Scores of Cypriot students have flocked to the presidential palace, chanting slogans and waving banners, following the announcement that banks will not reopen until Thursday. The eurozone bailout has heightened frustration at the government.
“People wake up, they are sucking your blood,” said one
sign. “Death to Merkel,” said another.
The country’s youth are also expressing concerns about their
future: “‘Troika’ will bring us to the point that we have no
future. We cannot find a job,” a Cypriot student told RIA
Novosti.
As protesters took to the streets on Tuesday, Bank of Cyprus
Chair Andreas Artemis submitted his resignation in opposition to
plans to restructure the bank.
Unrest has widened following the $13-billion bailout deal which has
seen the freezing of deposits over €100,000. A withdrawal limit has
been imposed on ATMs, and capital controls are in place to prevent
the movement of funds.
The eurozone bailout did not alleviate the island nation's worries.

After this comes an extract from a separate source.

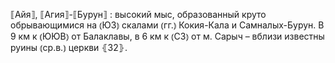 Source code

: ---
---

⟦Айя⟧, ⟦Агия⟧-⟦Бурун⟧
: высокий мыс, образованный круто обрывающимися на ⦅ЮЗ⦆ скалами ⦅гг.⦆ Кокия-Кала и Самналых-Бурун. В 9 км к ⦅ЮЮВ⦆ от Балаклавы, в 6 км к ⦅СЗ⦆ от м. Сарыч – вблизи известны руины ⦅ср.в.⦆ церкви ⦃З2⦄.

Residents who have not taken to the streets in anger are also
feeling the pinch, especially with the central bank remaining
closed. Cypriots feel that a line has been crossed, and are worried
about cash flow, jobs and savings.
Even the manager of the Bank of Cyprus, Demetris Antoniou, fears
for his employment prospects: “For the first time in my life –
for 30 years – I worried. And the last week, and especially in the
last two days. I worried a lot. It was like… I was going to wake
up, and listen to the news that I don’t have a job anymore. And I’m
50. I’m not 20. To start my life and say ‘okay.’”
“It is like they want to push us – the Bank of Cyprus – after a
few months, to collapse? I wonder – what is this? It’s not
fair,” he added.
The bailout plan has been met with widespread anger, with few residents welcoming the deal.
“They’re very frustrated,” said RT correspondent Tesa Arcilla, who is in Cyprus.
“This has really sent a very bad message to people. They’ve lost confidence, they’ve lost trust.” All Cypriot banks will remain closed until Thursday, despite an announcement late on Monday that they would reopen on Tuesday morning. The move has prompted concern that the country’s financial institutions are even lower on cash than expected.
Laiki Bank will essentially be shut down, resulting in widespread job-losses, which also prompted hundreds to protest over the past few days. Demonstrators at previous rallies wielded signs declaring that they would rather die standing than live in debt:
“We won’t [be] Germany’s slaves,” one read.
Capital controls are still in place in Cyprus, meaning that banks are able to impose restrictions on the amount of money citizens are able to take from the ATMs, or how much money they can move around.
“We have no cash. We are just… queueing behind the ATM machines, waiting to get some cash. For how long?” one resident said.
The restrictions are creating an intense atmosphere of uncertainty, and some mild hoarding of cash supplies.
“Everybody is trying to hold onto those 5 or 10 euros that they have just in case there’re even lower limits, because right now they can only take about 100 euros,” Arcilla reported.
Some are even feeling nostalgic for the old Cypriot pound.
“With the pounds – peace and quiet,” another resident said.
“It’s better to go back to the pound.”
The recent events in Cyprus have prompted fears that similar moves could be enforced in other countries, and could be a template for how problems are dealt with in the future.
“If there is a risk in a bank, our first question should be 'Okay, what are you in the bank going to do about that? What can you do to recapitalize yourself?' If the bank can't do it, then we'll talk to the shareholders and the bondholders, we'll ask them to contribute in recapitalizing the bank, and if necessary the uninsured deposit holders,” Dutch Finance Minister Jeroen Dijsselbloem told Reuters.
There is additional concern that Germany may have been trying to make an example of the country, and that a precedent has been set for potential future bailouts.
“If there’s unrest in Cyprus – it’s not Portugal. It’s not Spain, it’s not Greece – it’s not a massive country. So what Germany was actually able to do was to enforce its might on a small country in which any kind of unrest, violence or protest will be relatively contained,” said Financial Advisor Margaret Bogenrief, co-founder of ACM Partners.
“If you’ve been reading the press – they’ve been extremely upset about footing the bills for these other countries, and I think what they were saying was ‘look, just to let you guys know – we can do this,’” she concluded.